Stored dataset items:
-*-*-

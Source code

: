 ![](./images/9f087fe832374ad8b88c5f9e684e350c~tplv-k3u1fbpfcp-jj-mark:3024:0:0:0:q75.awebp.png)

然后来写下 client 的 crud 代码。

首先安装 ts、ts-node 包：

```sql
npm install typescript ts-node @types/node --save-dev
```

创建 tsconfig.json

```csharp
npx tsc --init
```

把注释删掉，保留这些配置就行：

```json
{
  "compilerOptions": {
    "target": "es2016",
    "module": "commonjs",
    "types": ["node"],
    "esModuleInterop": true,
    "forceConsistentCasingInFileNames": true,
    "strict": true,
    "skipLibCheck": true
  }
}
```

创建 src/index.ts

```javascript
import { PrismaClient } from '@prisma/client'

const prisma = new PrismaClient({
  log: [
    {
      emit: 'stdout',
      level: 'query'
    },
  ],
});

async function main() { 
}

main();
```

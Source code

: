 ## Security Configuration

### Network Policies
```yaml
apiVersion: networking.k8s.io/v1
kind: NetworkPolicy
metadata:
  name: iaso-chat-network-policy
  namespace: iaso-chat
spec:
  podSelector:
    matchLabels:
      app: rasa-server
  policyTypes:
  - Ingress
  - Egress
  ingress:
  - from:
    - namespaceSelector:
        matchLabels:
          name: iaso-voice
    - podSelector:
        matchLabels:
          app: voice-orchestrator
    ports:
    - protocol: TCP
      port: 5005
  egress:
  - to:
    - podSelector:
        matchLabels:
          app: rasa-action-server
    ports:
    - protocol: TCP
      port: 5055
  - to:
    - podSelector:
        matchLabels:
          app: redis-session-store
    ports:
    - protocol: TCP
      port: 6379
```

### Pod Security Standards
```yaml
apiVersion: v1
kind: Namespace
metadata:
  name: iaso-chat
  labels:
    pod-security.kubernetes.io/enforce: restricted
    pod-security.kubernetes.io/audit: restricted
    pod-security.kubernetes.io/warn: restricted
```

-*-*-

Going through the lines above one by one, tally those with the word "true" and give only the total.

4